The trap with asking these kind of questions is that you have spent a long time thinking of your optimum solution and the arguments for and against it.

You now have an expectation that it should be obvious and easy.

kolinko · on Feb 10, 2024

This solution is/should be obvious and easy to anyone who knows algorithms and data structures.

I didn't invent op's question, but an answer that it should be a list is obvious right after reading the question. The question is very similar to the most basic exercises from the very first lessons of any basic algorithmics course.

If I was programming in python, I'd still probably use a hashmap because it's the quickest to implement. But once it shows to be a bottleneck in terms of speed or memory use, I'd switch to lists.

NotSammyHagar · on Feb 13, 2024

I was thinking some simple structure to deal with repeated values when I saw the 10k / a million are different than, but I feel the person you are replying too is making a universal point that so many interviewers are convinced their problem is obvious and any decent dev should do it "their way". The data struct also should come with some use case about it, what else is it doing than 'storing' and enumerating results.

im3w1l · on Feb 10, 2024

Two lists one with keys and with values. The key list can be delta encoded and then compressed with the assumption that most of the deltas are small (even with adversarial keys this property must hold, as if there are too many big deltas then it would overflow the key type but we know all the keys are valid).

yalok · on Feb 10, 2024

(from https://python-fiddle.com/saved/lN9D7DOQl0bQ8sqnDA94?code=tr...)

wenc · on Feb 10, 2024

> come up with the most efficient data structure to store highly sparse data (say vector), that will need to be access only sequentially.

There's something even more efficient -- a sparse array. I worked in the sparse linear algebra space, and you can gain a lot from sparsity. Add this to your fiddle:

    from scipy.sparse import csc_array
    sp_array = csc_array(my_list, dtype=np.int32)
    print(SZ, " values sparse array size: ", get_obj_size(sp_array))

And you'll get this result:

    10000  values dict size:  501060
    10000  values list size:  426620
    10000  values array size:  80056
    10000  values sparse array size:  80276

EDIT: looks like I was wrong -- I made a mistake in the code. The sparse structure is actually larger.

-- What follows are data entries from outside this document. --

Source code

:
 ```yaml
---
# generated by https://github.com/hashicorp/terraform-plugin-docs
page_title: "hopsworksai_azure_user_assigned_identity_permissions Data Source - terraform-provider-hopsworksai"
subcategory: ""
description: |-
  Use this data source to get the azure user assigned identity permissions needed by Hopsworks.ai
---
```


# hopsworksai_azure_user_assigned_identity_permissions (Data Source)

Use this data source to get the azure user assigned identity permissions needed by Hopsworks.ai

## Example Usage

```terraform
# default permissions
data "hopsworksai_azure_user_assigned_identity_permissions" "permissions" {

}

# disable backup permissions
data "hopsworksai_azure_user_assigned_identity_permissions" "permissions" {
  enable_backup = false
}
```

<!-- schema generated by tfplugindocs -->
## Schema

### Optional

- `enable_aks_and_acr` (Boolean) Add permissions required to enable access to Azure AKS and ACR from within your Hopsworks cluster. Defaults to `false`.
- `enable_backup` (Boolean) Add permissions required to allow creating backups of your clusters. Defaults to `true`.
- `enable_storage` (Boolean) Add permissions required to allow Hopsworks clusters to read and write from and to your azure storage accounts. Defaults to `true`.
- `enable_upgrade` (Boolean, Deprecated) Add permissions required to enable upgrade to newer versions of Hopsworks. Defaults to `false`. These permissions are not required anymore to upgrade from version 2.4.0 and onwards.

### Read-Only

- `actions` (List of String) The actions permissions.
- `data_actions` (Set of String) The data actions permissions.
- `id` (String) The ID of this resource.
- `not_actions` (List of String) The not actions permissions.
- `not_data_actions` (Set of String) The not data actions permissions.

Also in my earlier result of 280 bytes, the get_obj_size might be reading the metadata part of the data structure. 10k int32 objects (4 bytes) each will not compress to 280 bytes.

But my point in general holds -- sparse structures are usually more efficient to work with than dense structures, especially when you have really large matrices.

FabHK · on Feb 10, 2024

Sorry, you have a sorted list of 10,000 Int32, so each of them needs around 32 bits, for a total of 40 KB. I can see how you can store them in 80 KB. I could also see how you would only store the distance to the next one (say 32-log_2(10,0000) = 20 bits on average), for a total of 200,000 bits or 25 KB, if you manage to package it very efficiently.

But how do you store that info in 264 bytes? Something is off there.

wenc · on Feb 10, 2024

Thanks for pointing that out. It was my mistake (corrected in parent post)

anonymoushn · on Feb 10, 2024

You put all the other bytes outside of python's heap :)

yalok · on Feb 10, 2024

To validate your point, I think you need to modify my test and create a 1M elements array with 99% of zeros - then your sparse class will be way more efficient, also hiding the complexity of creating a compact sparse representation at the native level.

TheDudeMan · on Feb 10, 2024

OK but what is your point?

yalok · on Feb 10, 2024

That junior engineers tend to use hash map in situations where it’s way less efficient and is not necessary…